-- Opening Marker --

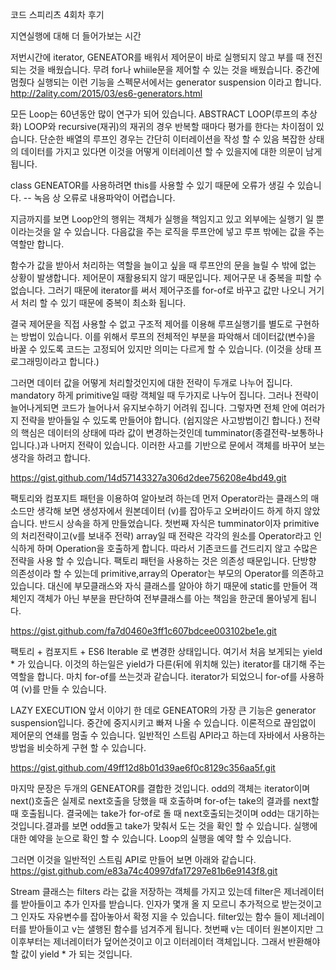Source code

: 코드 스피리츠 4회차 후기

지연실행에 대해 더 들어가보는 시간

저번시간에 iterator, GENEATOR를 배워서 제어문이 바로 실행되지 않고 부를 때 전진되는 것을 배웠습니다. 무려 for나 whiile문을 제어할 수 있는 것을 배웠습니다. 중간에 멈췄다 실행되는 이런 기능을 스펙문서에서는 generator suspension 이라고 합니다. 
http://2ality.com/2015/03/es6-generators.html

모든 Loop는 60년동안 많이 연구가 되어 있습니다.
ABSTRACT LOOP(루프의 추상화) 
LOOP와 recursive(재귀)의 재귀의 경우 반복할 때마다 평가를 한다는 차이점이 있습니다.
단순한 배열의 루프인 경우는 간단히 이터레이션을 작성 할 수 있음
복잡한 상태의 데이터를 가지고 있다면 이것을 어떻게 이터레이션 할 수 있을지에 대한 의문이 남게 됩니다.

class GENEATOR를 사용하려면 this를 사용할 수 있기 때문에 오류가 생길 수 있습니다. 
 -- 녹음 상 오류로 내용파악이 어렵습니다. 
 
 지금까지를 보면 Loop안의 행위는 객체가 실행을 책임지고 있고 외부에는 실행기 일 뿐이라는것을 알 수 있습니다. 다음값을 주는 로직을 루프안에 넣고 루프 밖에는 값을 주는역할만 합니다.

함수가 값을 받아서 처리하는 역할을 늘이고 싶을 때 루프안의 문을 늘릴 수 밖에 없는 상황이 발생합니다. 제어문이 재활용되지 않기 때문입니다. 제어구문 내 중복을 피할 수 없습니다. 그러기 때문에 iterator를 써서 제어구조를 for-of로 바꾸고 값만 나오니 거기서 처리 할 수 있기 때문에 중복이 최소화 됩니다.

결국 제어문을 직접 사용할 수 없고 구조적 제어를 이용해 루프실행기를 별도로 구현하는 방법이 있습니다. 이를 위해서 루프의 전체적인 부분을 파악해서 데이터값(변수)을 바꿀 수 있도록 코드는 고정되어 있지만 의미는 다르게 할 수 있습니다. (이것을 상태 프로그래밍이라고 합니다.)

그러면 데이터 값을 어떻게 처리할것인지에 대한 전략이 두개로 나누어 집니다. mandatory 하게 primitive일 때랑 객체일 때 두가지로 나누어 집니다.
그러나 전략이 늘어나게되면 코드가 늘어나서 유지보수하기 어려워 집니다. 그렇자면 전체 안에 여러가지 전략을 받아들일 수 있도록 만들어야 합니다. (쉽지않은 사고방법이긴 합니다.) 전략의 핵심은 데이터의 상태에 따라 값이 변경하는것인데 tumminator(종결전략-보통하나입니다.)과 나머지 전략이 있습니다. 이러한 사고를 기반으로 문에서 객체를 바꾸어 보는 생각을 하려고 합니다.

https://gist.github.com/14d57143327a306d2dee756208e4bd49.git

팩토리와 컴포지트 패턴을 이용하여 알아보려 하는데 먼저 Operator라는 클래스의 매소드만 생각해 보면 생성자에서 원본데이터 (v)를 잡아두고 오버라이드 하게 하지 않았습니다. 반드시 상속을 하게 만들었습니다. 첫번째 자식은 tumminator이자 primitive의 처리전략이고(v를 보내주 전략) array일 때 전략은 각각의 원소를 Operator라고 인식하게 하며 Operation을 호출하게 합니다. 따라서 기존코드를 건드리지 않고 수많은 전략을 사용 할 수 있습니다. 
팩토리 패턴을 사용하는 것은 의존성 때문입니다. 단방향 의존성이라 할 수 있는데 primitive,array의 Operator는 부모의 Operator를 의존하고 있습니다.
대신에 부모클래스와 자식 클래스를 알아야 하기 때문에 static를 만들어 객체인지 객체가 아닌 부분을 판단하여 전부클래스를 아는 책임을 한군데 몰아넣게 됩니다.

https://gist.github.com/fa7d0460e3ff1c607bdcee003102be1e.git

팩토리 + 컴포지트 + ES6 Iterable 로 변경한 상태입니다. 여기서 처음 보게되는 yield * 가 있습니다. 이것의 하는일은 yield가 다른(뒤에 위치해 있는) iterator를 대기해 주는 역할을 합니다. 마치 for-of를 쓰는것과 같습니다. iterator가 되었으니 for-of를 사용하여 (v)를 만들 수 있습니다. 

LAZY EXECUTION
앞서 이야기 한 데로 GENEATOR의 가장 큰 기능은 generator suspension입니다. 중간에 중지시키고 빠져 나올 수 있습니다. 
이론적으로 끊임없이 제어문의 연쇄를 멈출 수 있습니다. 일반적인 스트림 API라고 하는데 자바에서 사용하는 방법을 비슷하게 구현 할 수 있습니다.

https://gist.github.com/49ff12d8b01d39ae6f0c8129c356aa5f.git

마지막 문장은 두개의 GENEATOR를 결합한 것입니다. odd의 객체는 iterator이며 next()호출은 실제로 next호출을 당했을 때 호출하며 for-of는 take의 결과를 next할 때 호출됩니다. 결국에는 take가 for-of로 돌 때 next호출되는것이며 odd는 대기하는 것입니다.결과를 보면 odd돌고 take가 맞춰서 도는 것을 확인 할 수 있습니다. 실행에 대한 예약을 눈으로 확인 할 수 있습니다. Loop의 실행을 예약 할 수 있습니다.

그러면 이것을 일반적인 스트림 API로 만들어 보면 아래와 같습니다.
https://gist.github.com/e83a74c40997dfa17297e81b6e9143f8.git

Stream 클래스는 filters 라는 값을 저장하는 객체를 가지고 있는데 filter은 제너레이터를 받아들이고 추가 인자를 받습니다. 인자가 몇개 올 지 모르니 추가적으로 받는것이고 그 인자도 자유변수를 잡아놓아서 확정 지을 수 있습니다. filter있는 함수 들이 제너레이터를 받아들이고 v는 샐행된 함수를 넘겨주게 됩니다. 첫번째 v는 데이터 원본이지만 그 이후부터는 제너레이터가 덮어쓴것이고 이고 이터레이터 객체입니다. 그래서 반환해야 할 값이 yield * 가 되는 것입니다.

-- Closing Marker --

WHAT IS BEING ASKED: Using the records above, output an exact copy without any pictures.

WRITTEN ANSWER:
Source code

: 코드 스피리츠 4회차 후기

지연실행에 대해 더 들어가보는 시간

저번시간에 iterator, GENEATOR를 배워서 제어문이 바로 실행되지 않고 부를 때 전진되는 것을 배웠습니다. 무려 for나 whiile문을 제어할 수 있는 것을 배웠습니다. 중간에 멈췄다 실행되는 이런 기능을 스펙문서에서는 generator suspension 이라고 합니다. 
http://2ality.com/2015/03/es6-generators.html

모든 Loop는 60년동안 많이 연구가 되어 있습니다.
ABSTRACT LOOP(루프의 추상화) 
LOOP와 recursive(재귀)의 재귀의 경우 반복할 때마다 평가를 한다는 차이점이 있습니다.
단순한 배열의 루프인 경우는 간단히 이터레이션을 작성 할 수 있음
복잡한 상태의 데이터를 가지고 있다면 이것을 어떻게 이터레이션 할 수 있을지에 대한 의문이 남게 됩니다.

class GENEATOR를 사용하려면 this를 사용할 수 있기 때문에 오류가 생길 수 있습니다. 
 -- 녹음 상 오류로 내용파악이 어렵습니다. 
 
 지금까지를 보면 Loop안의 행위는 객체가 실행을 책임지고 있고 외부에는 실행기 일 뿐이라는것을 알 수 있습니다. 다음값을 주는 로직을 루프안에 넣고 루프 밖에는 값을 주는역할만 합니다.

함수가 값을 받아서 처리하는 역할을 늘이고 싶을 때 루프안의 문을 늘릴 수 밖에 없는 상황이 발생합니다. 제어문이 재활용되지 않기 때문입니다. 제어구문 내 중복을 피할 수 없습니다. 그러기 때문에 iterator를 써서 제어구조를 for-of로 바꾸고 값만 나오니 거기서 처리 할 수 있기 때문에 중복이 최소화 됩니다.

결국 제어문을 직접 사용할 수 없고 구조적 제어를 이용해 루프실행기를 별도로 구현하는 방법이 있습니다. 이를 위해서 루프의 전체적인 부분을 파악해서 데이터값(변수)을 바꿀 수 있도록 코드는 고정되어 있지만 의미는 다르게 할 수 있습니다. (이것을 상태 프로그래밍이라고 합니다.)

그러면 데이터 값을 어떻게 처리할것인지에 대한 전략이 두개로 나누어 집니다. mandatory 하게 primitive일 때랑 객체일 때 두가지로 나누어 집니다.
그러나 전략이 늘어나게되면 코드가 늘어나서 유지보수하기 어려워 집니다. 그렇자면 전체 안에 여러가지 전략을 받아들일 수 있도록 만들어야 합니다. (쉽지않은 사고방법이긴 합니다.) 전략의 핵심은 데이터의 상태에 따라 값이 변경하는것인데 tumminator(종결전략-보통하나입니다.)과 나머지 전략이 있습니다. 이러한 사고를 기반으로 문에서 객체를 바꾸어 보는 생각을 하려고 합니다.

https://gist.github.com/14d57143327a306d2dee756208e4bd49.git

팩토리와 컴포지트 패턴을 이용하여 알아보려 하는데 먼저 Operator라는 클래스의 매소드만 생각해 보면 생성자에서 원본데이터 (v)를 잡아두고 오버라이드 하게 하지 않았습니다. 반드시 상속을 하게 만들었습니다. 첫번째 자식은 tumminator이자 primitive의 처리전략이고(v를 보내주 전략) array일 때 전략은 각각의 원소를 Operator라고 인식하게 하며 Operation을 호출하게 합니다. 따라서 기존코드를 건드리지 않고 수많은 전략을 사용 할 수 있습니다. 
팩토리 패턴을 사용하는 것은 의존성 때문입니다. 단방향 의존성이라 할 수 있는데 primitive,array의 Operator는 부모의 Operator를 의존하고 있습니다.
대신에 부모클래스와 자식 클래스를 알아야 하기 때문에 static를 만들어 객체인지 객체가 아닌 부분을 판단하여 전부클래스를 아는 책임을 한군데 몰아넣게 됩니다.

https://gist.github.com/fa7d0460e3ff1c607bdcee003102be1e.git

팩토리 + 컴포지트 + ES6 Iterable 로 변경한 상태입니다. 여기서 처음 보게되는 yield * 가 있습니다. 이것의 하는일은 yield가 다른(뒤에 위치해 있는) iterator를 대기해 주는 역할을 합니다. 마치 for-of를 쓰는것과 같습니다. iterator가 되었으니 for-of를 사용하여 (v)를 만들 수 있습니다. 

LAZY EXECUTION
앞서 이야기 한 데로 GENEATOR의 가장 큰 기능은 generator suspension입니다. 중간에 중지시키고 빠져 나올 수 있습니다. 
이론적으로 끊임없이 제어문의 연쇄를 멈출 수 있습니다. 일반적인 스트림 API라고 하는데 자바에서 사용하는 방법을 비슷하게 구현 할 수 있습니다.

https://gist.github.com/49ff12d8b01d39ae6f0c8129c356aa5f.git

마지막 문장은 두개의 GENEATOR를 결합한 것입니다. odd의 객체는 iterator이며 next()호출은 실제로 next호출을 당했을 때 호출하며 for-of는 take의 결과를 next할 때 호출됩니다. 결국에는 take가 for-of로 돌 때 next호출되는것이며 odd는 대기하는 것입니다.결과를 보면 odd돌고 take가 맞춰서 도는 것을 확인 할 수 있습니다. 실행에 대한 예약을 눈으로 확인 할 수 있습니다. Loop의 실행을 예약 할 수 있습니다.

그러면 이것을 일반적인 스트림 API로 만들어 보면 아래와 같습니다.
https://gist.github.com/e83a74c40997dfa17297e81b6e9143f8.git

Stream 클래스는 filters 라는 값을 저장하는 객체를 가지고 있는데 filter은 제너레이터를 받아들이고 추가 인자를 받습니다. 인자가 몇개 올 지 모르니 추가적으로 받는것이고 그 인자도 자유변수를 잡아놓아서 확정 지을 수 있습니다. filter있는 함수 들이 제너레이터를 받아들이고 v는 샐행된 함수를 넘겨주게 됩니다. 첫번째 v는 데이터 원본이지만 그 이후부터는 제너레이터가 덮어쓴것이고 이고 이터레이터 객체입니다. 그래서 반환해야 할 값이 yield * 가 되는 것입니다.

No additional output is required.